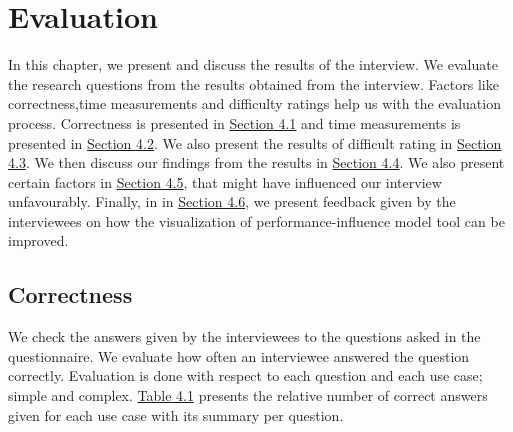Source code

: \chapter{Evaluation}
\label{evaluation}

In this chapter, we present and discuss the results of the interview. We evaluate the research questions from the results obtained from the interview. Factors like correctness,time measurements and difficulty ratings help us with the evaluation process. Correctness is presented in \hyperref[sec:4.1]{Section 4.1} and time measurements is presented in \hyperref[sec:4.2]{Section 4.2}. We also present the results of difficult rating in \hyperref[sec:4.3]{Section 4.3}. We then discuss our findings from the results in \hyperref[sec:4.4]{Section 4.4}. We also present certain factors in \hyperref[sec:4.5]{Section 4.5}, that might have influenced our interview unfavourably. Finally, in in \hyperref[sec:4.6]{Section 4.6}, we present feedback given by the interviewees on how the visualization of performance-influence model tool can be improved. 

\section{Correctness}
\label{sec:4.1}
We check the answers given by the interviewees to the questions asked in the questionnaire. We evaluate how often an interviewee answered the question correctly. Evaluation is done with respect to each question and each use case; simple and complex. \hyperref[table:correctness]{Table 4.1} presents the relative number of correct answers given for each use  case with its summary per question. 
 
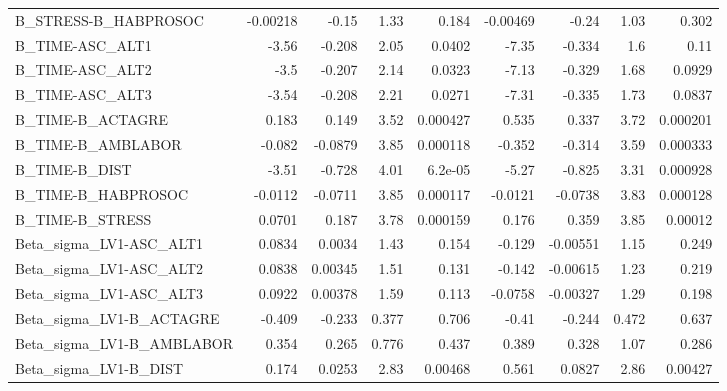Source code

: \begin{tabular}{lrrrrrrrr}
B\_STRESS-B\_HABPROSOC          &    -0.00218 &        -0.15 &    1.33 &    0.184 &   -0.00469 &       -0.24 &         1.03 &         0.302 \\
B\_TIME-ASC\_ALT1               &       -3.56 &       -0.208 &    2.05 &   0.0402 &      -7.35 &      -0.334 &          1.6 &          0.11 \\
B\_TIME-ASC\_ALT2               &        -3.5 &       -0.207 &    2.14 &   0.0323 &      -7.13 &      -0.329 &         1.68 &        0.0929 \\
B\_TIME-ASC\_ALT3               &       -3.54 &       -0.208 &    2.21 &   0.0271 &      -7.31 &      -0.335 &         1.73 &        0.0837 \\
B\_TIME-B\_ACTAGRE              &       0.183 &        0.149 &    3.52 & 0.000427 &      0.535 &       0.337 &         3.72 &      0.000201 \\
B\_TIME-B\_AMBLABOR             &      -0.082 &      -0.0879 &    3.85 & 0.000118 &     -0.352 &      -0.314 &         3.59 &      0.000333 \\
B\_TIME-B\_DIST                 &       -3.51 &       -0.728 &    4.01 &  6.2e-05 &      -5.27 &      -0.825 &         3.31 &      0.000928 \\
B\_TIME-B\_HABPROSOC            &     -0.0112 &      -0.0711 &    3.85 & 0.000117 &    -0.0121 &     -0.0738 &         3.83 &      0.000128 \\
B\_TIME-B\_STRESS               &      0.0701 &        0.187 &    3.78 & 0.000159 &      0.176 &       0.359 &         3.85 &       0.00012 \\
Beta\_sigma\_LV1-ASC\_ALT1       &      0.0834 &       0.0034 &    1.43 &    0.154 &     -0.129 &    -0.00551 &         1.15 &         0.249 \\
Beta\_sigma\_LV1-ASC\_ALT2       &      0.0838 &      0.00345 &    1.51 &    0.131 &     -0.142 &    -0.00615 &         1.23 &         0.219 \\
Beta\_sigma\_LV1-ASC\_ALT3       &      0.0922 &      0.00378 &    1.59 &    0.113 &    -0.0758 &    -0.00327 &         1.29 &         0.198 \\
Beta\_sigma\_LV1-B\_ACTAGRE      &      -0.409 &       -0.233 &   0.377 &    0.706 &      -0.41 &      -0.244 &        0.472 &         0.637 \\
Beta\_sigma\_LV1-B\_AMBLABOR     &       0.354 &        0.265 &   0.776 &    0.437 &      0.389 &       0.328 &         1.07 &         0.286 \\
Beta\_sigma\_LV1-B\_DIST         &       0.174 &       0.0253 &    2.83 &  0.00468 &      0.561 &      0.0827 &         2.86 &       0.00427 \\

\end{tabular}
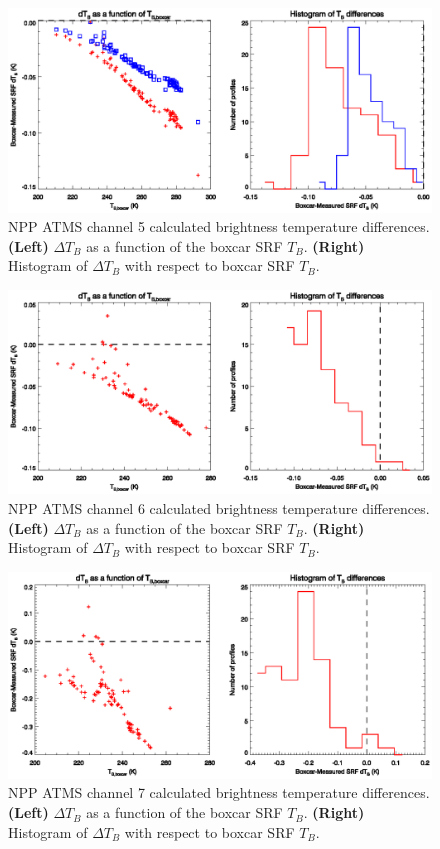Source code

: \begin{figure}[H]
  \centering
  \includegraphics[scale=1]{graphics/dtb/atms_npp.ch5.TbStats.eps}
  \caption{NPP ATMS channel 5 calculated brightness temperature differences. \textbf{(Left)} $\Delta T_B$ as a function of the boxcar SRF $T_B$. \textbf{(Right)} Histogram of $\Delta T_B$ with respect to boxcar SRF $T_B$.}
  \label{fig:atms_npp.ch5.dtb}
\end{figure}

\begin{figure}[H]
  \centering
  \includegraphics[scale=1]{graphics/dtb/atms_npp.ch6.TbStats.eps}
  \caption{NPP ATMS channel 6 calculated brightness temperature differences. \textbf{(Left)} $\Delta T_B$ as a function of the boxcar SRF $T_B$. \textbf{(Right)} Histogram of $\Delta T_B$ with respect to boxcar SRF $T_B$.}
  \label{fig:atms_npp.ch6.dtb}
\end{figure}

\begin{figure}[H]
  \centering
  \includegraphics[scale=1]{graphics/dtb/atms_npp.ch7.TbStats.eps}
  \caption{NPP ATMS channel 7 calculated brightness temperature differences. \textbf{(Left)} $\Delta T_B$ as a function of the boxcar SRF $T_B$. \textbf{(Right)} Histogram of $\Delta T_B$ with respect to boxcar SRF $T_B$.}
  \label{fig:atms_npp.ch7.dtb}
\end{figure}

What needs to be done. In the listing above, locate the line containing "3.85 & 0.000117" and the line containing "3.78 & 0.000159". Transcribe those two lines and everything between them, exactly as written.

Your solution.
B\_TIME-B\_HABPROSOC            &     -0.0112 &      -0.0711 &    3.85 & 0.000117 &    -0.0121 &     -0.0738 &         3.83 &      0.000128 \\
B\_TIME-B\_STRESS               &      0.0701 &        0.187 &    3.78 & 0.000159 &      0.176 &       0.359 &         3.85 &       0.00012 \\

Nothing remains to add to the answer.